▸ **Exercise description**
Search the data for the word "helpful" and copy every line that contains it.

▸ **Records for this exercise**
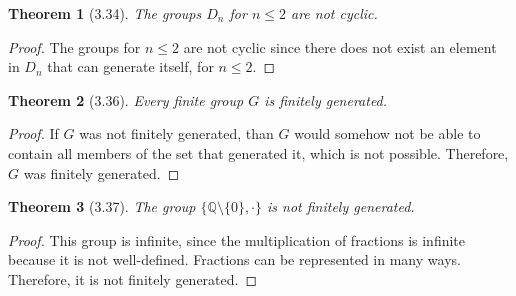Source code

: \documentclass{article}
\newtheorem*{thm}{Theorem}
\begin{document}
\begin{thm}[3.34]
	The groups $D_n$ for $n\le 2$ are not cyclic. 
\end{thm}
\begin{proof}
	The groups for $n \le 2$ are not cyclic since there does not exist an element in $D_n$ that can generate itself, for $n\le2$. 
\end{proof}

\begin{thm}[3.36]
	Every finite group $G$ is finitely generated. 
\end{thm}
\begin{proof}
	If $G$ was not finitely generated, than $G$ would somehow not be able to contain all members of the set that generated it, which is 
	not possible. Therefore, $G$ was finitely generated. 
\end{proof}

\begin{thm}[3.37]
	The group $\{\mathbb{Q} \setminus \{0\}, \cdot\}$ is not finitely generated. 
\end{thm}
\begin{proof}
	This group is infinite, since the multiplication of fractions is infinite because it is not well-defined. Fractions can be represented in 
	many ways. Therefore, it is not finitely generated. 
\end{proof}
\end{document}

==

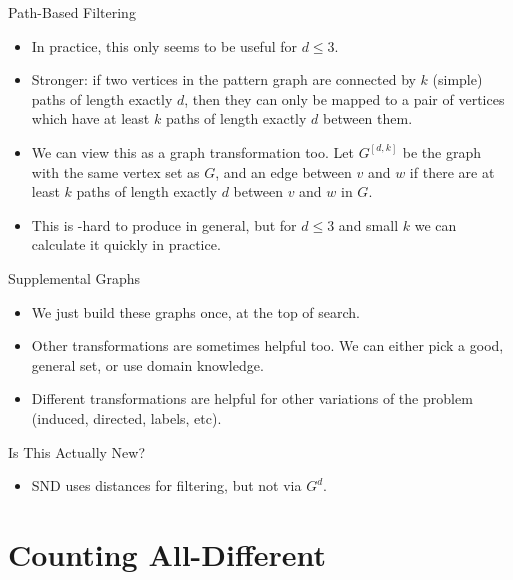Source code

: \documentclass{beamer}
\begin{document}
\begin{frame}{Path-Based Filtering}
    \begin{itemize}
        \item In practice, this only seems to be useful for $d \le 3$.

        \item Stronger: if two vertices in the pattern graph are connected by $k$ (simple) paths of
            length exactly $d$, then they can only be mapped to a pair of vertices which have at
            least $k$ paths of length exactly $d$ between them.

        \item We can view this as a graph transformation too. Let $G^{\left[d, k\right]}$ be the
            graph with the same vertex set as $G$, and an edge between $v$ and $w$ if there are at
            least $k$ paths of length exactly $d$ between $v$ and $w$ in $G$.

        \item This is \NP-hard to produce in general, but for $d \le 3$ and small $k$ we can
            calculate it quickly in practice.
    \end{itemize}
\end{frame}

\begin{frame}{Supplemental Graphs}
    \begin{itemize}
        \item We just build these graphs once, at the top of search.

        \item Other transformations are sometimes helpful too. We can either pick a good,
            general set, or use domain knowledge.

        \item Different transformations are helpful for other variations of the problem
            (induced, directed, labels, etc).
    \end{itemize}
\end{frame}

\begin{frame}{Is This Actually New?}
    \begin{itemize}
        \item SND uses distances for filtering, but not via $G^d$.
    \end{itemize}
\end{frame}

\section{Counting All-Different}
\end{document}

▸ **Response**
        \item Other transformations are sometimes helpful too. We can either pick a good,
        \item Different transformations are helpful for other variations of the problem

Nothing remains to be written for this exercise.